Exercise goal:
Send back the entries below exactly as they appear.
##############################
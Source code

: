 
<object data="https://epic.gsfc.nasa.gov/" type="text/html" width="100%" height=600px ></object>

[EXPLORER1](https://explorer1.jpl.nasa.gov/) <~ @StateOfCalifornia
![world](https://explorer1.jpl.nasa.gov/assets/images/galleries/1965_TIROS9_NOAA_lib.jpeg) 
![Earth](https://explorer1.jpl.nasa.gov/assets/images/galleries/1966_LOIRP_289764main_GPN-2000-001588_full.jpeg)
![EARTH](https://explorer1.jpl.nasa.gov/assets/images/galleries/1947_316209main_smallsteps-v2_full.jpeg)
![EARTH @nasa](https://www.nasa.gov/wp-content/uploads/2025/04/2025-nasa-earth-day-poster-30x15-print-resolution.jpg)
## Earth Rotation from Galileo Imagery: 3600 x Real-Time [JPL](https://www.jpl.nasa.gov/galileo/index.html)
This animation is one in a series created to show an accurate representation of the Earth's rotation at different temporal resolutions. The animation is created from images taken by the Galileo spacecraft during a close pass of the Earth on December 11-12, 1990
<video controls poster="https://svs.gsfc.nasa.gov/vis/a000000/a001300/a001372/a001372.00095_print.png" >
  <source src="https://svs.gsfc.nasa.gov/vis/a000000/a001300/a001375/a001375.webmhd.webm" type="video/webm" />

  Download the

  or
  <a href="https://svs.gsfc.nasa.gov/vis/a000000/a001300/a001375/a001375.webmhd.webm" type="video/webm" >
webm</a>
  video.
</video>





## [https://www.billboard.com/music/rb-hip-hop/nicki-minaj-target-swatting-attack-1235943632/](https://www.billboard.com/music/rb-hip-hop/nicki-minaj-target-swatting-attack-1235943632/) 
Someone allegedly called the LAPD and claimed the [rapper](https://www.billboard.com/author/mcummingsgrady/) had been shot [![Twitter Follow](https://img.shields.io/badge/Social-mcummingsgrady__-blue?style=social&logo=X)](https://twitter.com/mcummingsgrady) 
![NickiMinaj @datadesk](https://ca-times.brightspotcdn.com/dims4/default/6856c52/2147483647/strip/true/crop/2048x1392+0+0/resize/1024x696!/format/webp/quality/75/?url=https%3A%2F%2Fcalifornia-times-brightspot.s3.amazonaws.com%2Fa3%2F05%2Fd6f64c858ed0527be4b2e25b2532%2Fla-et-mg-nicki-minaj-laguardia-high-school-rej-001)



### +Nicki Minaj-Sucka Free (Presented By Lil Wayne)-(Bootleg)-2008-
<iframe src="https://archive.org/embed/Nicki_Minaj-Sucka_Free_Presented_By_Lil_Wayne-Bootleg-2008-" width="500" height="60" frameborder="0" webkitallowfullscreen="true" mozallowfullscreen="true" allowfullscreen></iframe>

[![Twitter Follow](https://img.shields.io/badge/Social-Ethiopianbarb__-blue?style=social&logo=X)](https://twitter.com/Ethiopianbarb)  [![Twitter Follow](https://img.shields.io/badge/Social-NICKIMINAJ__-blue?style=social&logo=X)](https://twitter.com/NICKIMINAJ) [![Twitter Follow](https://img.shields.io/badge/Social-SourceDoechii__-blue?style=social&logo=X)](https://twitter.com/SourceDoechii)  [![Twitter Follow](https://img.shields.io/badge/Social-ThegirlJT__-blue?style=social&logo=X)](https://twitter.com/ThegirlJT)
##############################
Output for this task:
Source code

: 
<object data="https://epic.gsfc.nasa.gov/" type="text/html" width="100%" height=600px ></object>

[EXPLORER1](https://explorer1.jpl.nasa.gov/) <~ @StateOfCalifornia
![world](https://explorer1.jpl.nasa.gov/assets/images/galleries/1965_TIROS9_NOAA_lib.jpeg) 
![Earth](https://explorer1.jpl.nasa.gov/assets/images/galleries/1966_LOIRP_289764main_GPN-2000-001588_full.jpeg)
![EARTH](https://explorer1.jpl.nasa.gov/assets/images/galleries/1947_316209main_smallsteps-v2_full.jpeg)
![EARTH @nasa](https://www.nasa.gov/wp-content/uploads/2025/04/2025-nasa-earth-day-poster-30x15-print-resolution.jpg)
## Earth Rotation from Galileo Imagery: 3600 x Real-Time [JPL](https://www.jpl.nasa.gov/galileo/index.html)
This animation is one in a series created to show an accurate representation of the Earth's rotation at different temporal resolutions. The animation is created from images taken by the Galileo spacecraft during a close pass of the Earth on December 11-12, 1990
<video controls poster="https://svs.gsfc.nasa.gov/vis/a000000/a001300/a001372/a001372.00095_print.png" >
  <source src="https://svs.gsfc.nasa.gov/vis/a000000/a001300/a001375/a001375.webmhd.webm" type="video/webm" />

  Download the

  or
  <a href="https://svs.gsfc.nasa.gov/vis/a000000/a001300/a001375/a001375.webmhd.webm" type="video/webm" >
webm</a>
  video.
</video>





## [https://www.billboard.com/music/rb-hip-hop/nicki-minaj-target-swatting-attack-1235943632/](https://www.billboard.com/music/rb-hip-hop/nicki-minaj-target-swatting-attack-1235943632/) 
Someone allegedly called the LAPD and claimed the [rapper](https://www.billboard.com/author/mcummingsgrady/) had been shot [![Twitter Follow](https://img.shields.io/badge/Social-mcummingsgrady__-blue?style=social&logo=X)](https://twitter.com/mcummingsgrady) 
![NickiMinaj @datadesk](https://ca-times.brightspotcdn.com/dims4/default/6856c52/2147483647/strip/true/crop/2048x1392+0+0/resize/1024x696!/format/webp/quality/75/?url=https%3A%2F%2Fcalifornia-times-brightspot.s3.amazonaws.com%2Fa3%2F05%2Fd6f64c858ed0527be4b2e25b2532%2Fla-et-mg-nicki-minaj-laguardia-high-school-rej-001)



### +Nicki Minaj-Sucka Free (Presented By Lil Wayne)-(Bootleg)-2008-
<iframe src="https://archive.org/embed/Nicki_Minaj-Sucka_Free_Presented_By_Lil_Wayne-Bootleg-2008-" width="500" height="60" frameborder="0" webkitallowfullscreen="true" mozallowfullscreen="true" allowfullscreen></iframe>

[![Twitter Follow](https://img.shields.io/badge/Social-Ethiopianbarb__-blue?style=social&logo=X)](https://twitter.com/Ethiopianbarb)  [![Twitter Follow](https://img.shields.io/badge/Social-NICKIMINAJ__-blue?style=social&logo=X)](https://twitter.com/NICKIMINAJ) [![Twitter Follow](https://img.shields.io/badge/Social-SourceDoechii__-blue?style=social&logo=X)](https://twitter.com/SourceDoechii)  [![Twitter Follow](https://img.shields.io/badge/Social-ThegirlJT__-blue?style=social&logo=X)](https://twitter.com/ThegirlJT)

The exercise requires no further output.